= TASK INPUTS =

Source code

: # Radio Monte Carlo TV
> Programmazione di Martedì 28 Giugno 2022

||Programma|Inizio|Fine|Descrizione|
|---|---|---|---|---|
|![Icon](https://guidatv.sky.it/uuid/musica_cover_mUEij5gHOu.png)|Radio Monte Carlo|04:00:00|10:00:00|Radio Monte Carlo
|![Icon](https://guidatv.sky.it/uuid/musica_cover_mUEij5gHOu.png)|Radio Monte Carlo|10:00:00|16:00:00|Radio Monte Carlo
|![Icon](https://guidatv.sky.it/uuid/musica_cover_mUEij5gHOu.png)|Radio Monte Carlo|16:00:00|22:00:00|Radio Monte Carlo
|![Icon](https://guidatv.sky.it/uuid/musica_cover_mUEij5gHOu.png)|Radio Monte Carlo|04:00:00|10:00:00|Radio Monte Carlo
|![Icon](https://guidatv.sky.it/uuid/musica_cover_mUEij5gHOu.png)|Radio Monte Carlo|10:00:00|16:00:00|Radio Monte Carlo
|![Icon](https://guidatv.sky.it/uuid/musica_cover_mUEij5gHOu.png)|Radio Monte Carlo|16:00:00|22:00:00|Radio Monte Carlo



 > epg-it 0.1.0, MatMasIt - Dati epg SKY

= TASK DIRECTIONS =
Make an exact copy of the listing shown above.

= RESPONSE FOR THIS EXERCISE =
Source code

: # Radio Monte Carlo TV
> Programmazione di Martedì 28 Giugno 2022

||Programma|Inizio|Fine|Descrizione|
|---|---|---|---|---|
|![Icon](https://guidatv.sky.it/uuid/musica_cover_mUEij5gHOu.png)|Radio Monte Carlo|04:00:00|10:00:00|Radio Monte Carlo
|![Icon](https://guidatv.sky.it/uuid/musica_cover_mUEij5gHOu.png)|Radio Monte Carlo|10:00:00|16:00:00|Radio Monte Carlo
|![Icon](https://guidatv.sky.it/uuid/musica_cover_mUEij5gHOu.png)|Radio Monte Carlo|16:00:00|22:00:00|Radio Monte Carlo
|![Icon](https://guidatv.sky.it/uuid/musica_cover_mUEij5gHOu.png)|Radio Monte Carlo|04:00:00|10:00:00|Radio Monte Carlo
|![Icon](https://guidatv.sky.it/uuid/musica_cover_mUEij5gHOu.png)|Radio Monte Carlo|10:00:00|16:00:00|Radio Monte Carlo
|![Icon](https://guidatv.sky.it/uuid/musica_cover_mUEij5gHOu.png)|Radio Monte Carlo|16:00:00|22:00:00|Radio Monte Carlo



 > epg-it 0.1.0, MatMasIt - Dati epg SKY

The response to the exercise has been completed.